How to use specified GPUs with Accelerator to train the model?

I’m training my own prompt-tuning model using transformers package. I’m following the training framework in the official example to train the model. I’m training environment is the one-machine-multiple-gpu setup. My current machine has 8 gpu cards and I only want to use some of them. However, the Accelerator fails to work properly. It just puts everything on gpu:0, so I cannot use mutliple gpus. Also, os.environ['CUDA_VISIBLE_DEVICES'] fails to work.
I have re-written the code without using Accelerator. Instead, I use nn.Dataparallel with os.environ['CUDA_VISIBLE_DEVICES'] to specify the gpus. Everything work fine in this case.
So what’s the reason? According the manual, I think Accelerator should be able to take care of all these things. Thank you so much for your help!

FYI, here is the version information:
python 3.6.8
transformers 3.4.0
accelerate 0.5.1
NVIDIA gpu cluster

Accelerator does not use DataParallel on purpose since it’s not recommended by PyTorch. Have you properly set up your config in accelerate config and launched your script with accelerate launch?

Alternatively, did you launch you script with python -m torch.distributed.launch ...? See more commands here.

Thanks for you reply! I tried to use accelerate config, but I haven’t found a place to specify the gpu cards that I want to use. For example, if I set nproc_per_node to 4, it will automatically use gpu:0, gpu:1, gpu:2, gpu:3 on my machine. Is there a way to change this behavior?
Thank you so much~

No, you will also need to add CUDA_VISIBLE_DEVICES=“0, 1, 2, 3” when launching, to use those four GPUS.

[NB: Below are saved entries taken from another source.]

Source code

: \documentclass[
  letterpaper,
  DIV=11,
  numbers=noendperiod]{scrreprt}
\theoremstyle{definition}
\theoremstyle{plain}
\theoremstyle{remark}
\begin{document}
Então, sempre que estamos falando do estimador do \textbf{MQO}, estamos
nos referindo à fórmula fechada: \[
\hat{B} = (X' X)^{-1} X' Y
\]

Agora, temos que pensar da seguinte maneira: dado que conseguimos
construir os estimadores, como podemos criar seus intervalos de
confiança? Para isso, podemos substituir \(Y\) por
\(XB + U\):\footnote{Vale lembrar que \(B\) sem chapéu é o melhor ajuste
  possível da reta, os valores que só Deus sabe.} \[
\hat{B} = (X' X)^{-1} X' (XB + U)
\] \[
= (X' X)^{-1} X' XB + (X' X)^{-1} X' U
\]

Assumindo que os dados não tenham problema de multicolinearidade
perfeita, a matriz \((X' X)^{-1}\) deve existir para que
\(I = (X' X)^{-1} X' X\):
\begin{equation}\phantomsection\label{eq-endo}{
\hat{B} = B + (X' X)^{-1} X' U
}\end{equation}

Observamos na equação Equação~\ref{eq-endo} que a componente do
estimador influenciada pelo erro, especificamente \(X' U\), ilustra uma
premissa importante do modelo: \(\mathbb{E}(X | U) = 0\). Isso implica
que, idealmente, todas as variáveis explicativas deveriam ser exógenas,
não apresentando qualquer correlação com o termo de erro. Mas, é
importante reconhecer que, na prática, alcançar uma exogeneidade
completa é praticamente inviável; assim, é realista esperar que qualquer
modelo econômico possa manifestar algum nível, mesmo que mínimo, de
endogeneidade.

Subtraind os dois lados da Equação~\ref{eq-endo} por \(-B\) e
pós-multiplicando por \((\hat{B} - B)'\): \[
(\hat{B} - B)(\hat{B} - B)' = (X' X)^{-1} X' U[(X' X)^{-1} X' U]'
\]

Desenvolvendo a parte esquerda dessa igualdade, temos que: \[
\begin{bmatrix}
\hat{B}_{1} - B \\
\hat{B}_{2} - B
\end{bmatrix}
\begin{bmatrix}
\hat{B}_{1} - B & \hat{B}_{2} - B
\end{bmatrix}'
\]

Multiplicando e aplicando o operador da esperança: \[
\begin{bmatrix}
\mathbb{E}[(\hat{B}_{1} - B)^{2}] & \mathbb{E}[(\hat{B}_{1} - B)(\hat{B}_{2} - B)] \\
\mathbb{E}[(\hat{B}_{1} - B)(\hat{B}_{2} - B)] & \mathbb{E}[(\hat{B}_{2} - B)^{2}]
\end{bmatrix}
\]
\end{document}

Yes, I actually done this by setting os.environ['CUDA_VISIBLE_DEVICES'] = "3,4,5,6" at the beginning of my code. But it doesn’t work. Did I miss anything?
Thank you for your help!

No it needs to be done before the lauching command:

CUDA_VISIBLE_DEVICES = "3,4,5,6" accelerate launch training_script.py


Still fails to work correctly :no_mouth:

Why do you say that? It seems good to me.

Oach, sorry. I just check the gpu state. It’s great. I just stupidly thought the Device should show cuda:3/4/5/6 (it shouldn’t of course since only 4 gpus are visible).
Thank you so much for your quick reply. Your help really save me since it’s my first time to use accelerate package.

Yes, you can’t trust completely the devices printed :slight_smile: